TOWER with Ken Bruen (2009)
Born into a rough Brooklyn neighborhood, outsiders in their own families, Nick and Todd forge a lifelong bond that persists in the face of crushing loss, blood, and betrayal. Low-level wiseguys with little ambition and even less of a future, the friends become major players in the potential destruction of an international crime syndicate that stretches from the cargo area at Kennedy Airport to the streets of New York, Belfast, and Boston to the alleyways of Mexican border towns. Their paths are littered with the bodies of undercover cops, snitches, lovers, and stone-cold killers. In the tradition of The Long Goodbye, Mystic River, and The Departed, Tower is a powerful meditation on friendship, fate, and fatality.

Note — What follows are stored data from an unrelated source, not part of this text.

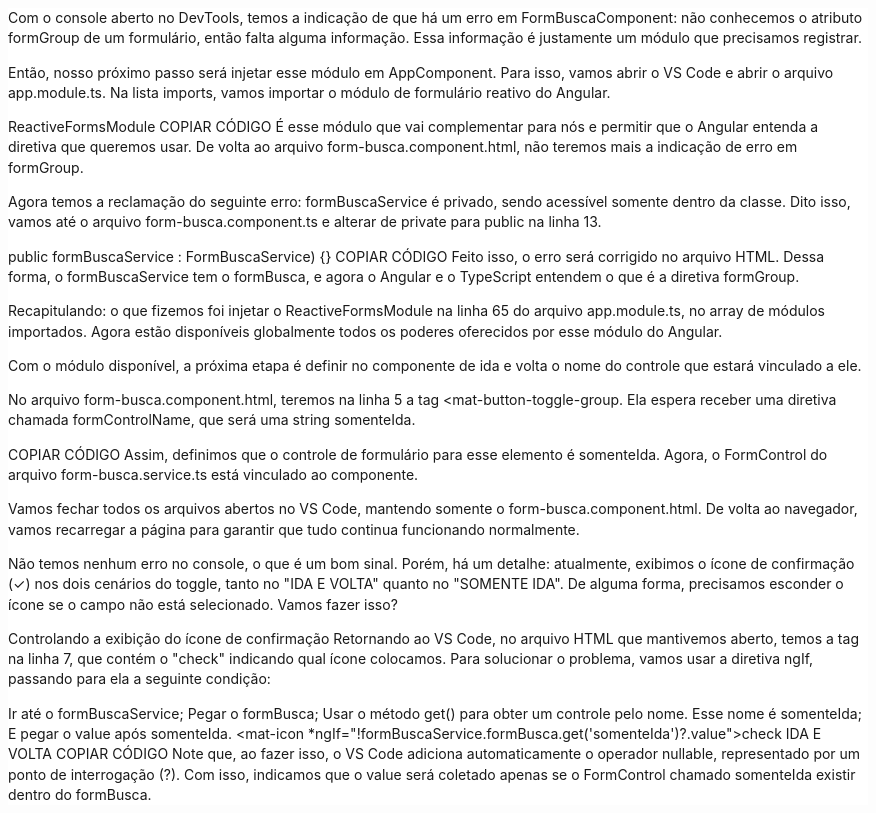 Com o console aberto no DevTools, temos a indicação de que há um erro em FormBuscaComponent: não conhecemos o atributo formGroup de um formulário, então falta alguma informação. Essa informação é justamente um módulo que precisamos registrar.

Então, nosso próximo passo será injetar esse módulo em AppComponent. Para isso, vamos abrir o VS Code e abrir o arquivo app.module.ts. Na lista imports, vamos importar o módulo de formulário reativo do Angular.

ReactiveFormsModule
COPIAR CÓDIGO
É esse módulo que vai complementar para nós e permitir que o Angular entenda a diretiva que queremos usar. De volta ao arquivo form-busca.component.html, não teremos mais a indicação de erro em formGroup.

Agora temos a reclamação do seguinte erro: formBuscaService é privado, sendo acessível somente dentro da classe. Dito isso, vamos até o arquivo form-busca.component.ts e alterar de private para public na linha 13.

public formBuscaService : FormBuscaService) {}
COPIAR CÓDIGO
Feito isso, o erro será corrigido no arquivo HTML. Dessa forma, o formBuscaService tem o formBusca, e agora o Angular e o TypeScript entendem o que é a diretiva formGroup.

Recapitulando: o que fizemos foi injetar o ReactiveFormsModule na linha 65 do arquivo app.module.ts, no array de módulos importados. Agora estão disponíveis globalmente todos os poderes oferecidos por esse módulo do Angular.

Com o módulo disponível, a próxima etapa é definir no componente de ida e volta o nome do controle que estará vinculado a ele.

No arquivo form-busca.component.html, teremos na linha 5 a tag <mat-button-toggle-group. Ela espera receber uma diretiva chamada formControlName, que será uma string somenteIda.

<mat-button-toggle-group aria-label="Tipo de passagem" formControlName="somenteIda">
COPIAR CÓDIGO
Assim, definimos que o controle de formulário para esse elemento é somenteIda. Agora, o FormControl do arquivo form-busca.service.ts está vinculado ao componente.

Vamos fechar todos os arquivos abertos no VS Code, mantendo somente o form-busca.component.html. De volta ao navegador, vamos recarregar a página para garantir que tudo continua funcionando normalmente.

Não temos nenhum erro no console, o que é um bom sinal. Porém, há um detalhe: atualmente, exibimos o ícone de confirmação (✓) nos dois cenários do toggle, tanto no "IDA E VOLTA" quanto no "SOMENTE IDA". De alguma forma, precisamos esconder o ícone se o campo não está selecionado. Vamos fazer isso?

Controlando a exibição do ícone de confirmação
Retornando ao VS Code, no arquivo HTML que mantivemos aberto, temos a tag <mat-icon> na linha 7, que contém o "check" indicando qual ícone colocamos. Para solucionar o problema, vamos usar a diretiva ngIf, passando para ela a seguinte condição:

Ir até o formBuscaService;
Pegar o formBusca;
Usar o método get() para obter um controle pelo nome. Esse nome é somenteIda;
E pegar o value após somenteIda.
<mat-button-toggle>
  <mat-icon *ngIf="!formBuscaService.formBusca.get('somenteIda')?.value">check</mat-icon>
  IDA E VOLTA
</mat-button-toggle>
COPIAR CÓDIGO
Note que, ao fazer isso, o VS Code adiciona automaticamente o operador nullable, representado por um ponto de interrogação (?). Com isso, indicamos que o value será coletado apenas se o FormControl chamado somenteIda existir dentro do formBusca.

A twice-told tale done in the unique format of parallel narratives that intersect at deadly crossroads, Tower is like a beautifully crafted knife to the heart. Imagine a Brooklyn rabbi/poet collaborating with a mad Celt from the West of Ireland to produce a novel unlike anything you’ve ever encountered. A ferocious blast of gut-wrenching passion that blends the fierce granite of Galway and the streetwise rap of Brooklyn. Fasten your seat belts, this is an experience as incendiary as it is heart shriven.
REVIEWS
Tower goes off like a slo-mo explosion, a raging blast of white-heat light. It's a compelling study of pathologies, and style, and friendship and fate. Fueled by tenderness and murderous hate, it's as tender as it is brutal, tender as a savage wound, ragged and raw. Here be monsters, crippled monsters: Nicky and Todd are the truest angels and demons of our mean streets I've read for some time. —Declan Burke, author of The Big O
Tower is spare, powerful, surprisingly tender. And as seamless a piece of two-author writing as you'll ever find." —S. J. Rozan, Edgar Award-winning author of The Shanghai Moon
Taking up the storied themes of crime fiction - loyalty and betrayal, temptation and treachery - Tower lifts and elevates them, forging a tale both barbaric and baleful, swaggering and broken-hearted. Brutal, soaring street poetry to take your breath away. —Megan Abbott, Edgar Award-winning author of Queenpin
EXCERPT
"Tower by Ken Bruen and Reed Farrel Coleman," Crimewav.com, Oct. 3, 2009
INTERVIEWS
- Interview about TOWER with Barbara Peters of The Poisoned Pen, on YouTube.
- Bruen/Coleman, The Big Adios: Crime Fiction and Film Forum
PAGE 69 AND PAGE 99 TESTS
Go here for the page 69 test and here for the page 99 test.
WHERE TO BUY
Available at bookstores, Busted Flush Press (to see other Busted Flush books, click here), Amazon, Barnes and Noble, Murder by the Book, and wherever fine books are sold.
AWARDS AND NOMINATIONS
Winner of Macavity- best novel
nominated for:
Anthony - best original paperback
Spinetingler Magazine Best Novel - Legends
Book of the Year - Foreward Reviews
Crimespree Magazine - Best Novel of 2009
STILL MORE COMMENTS (they just keep coming)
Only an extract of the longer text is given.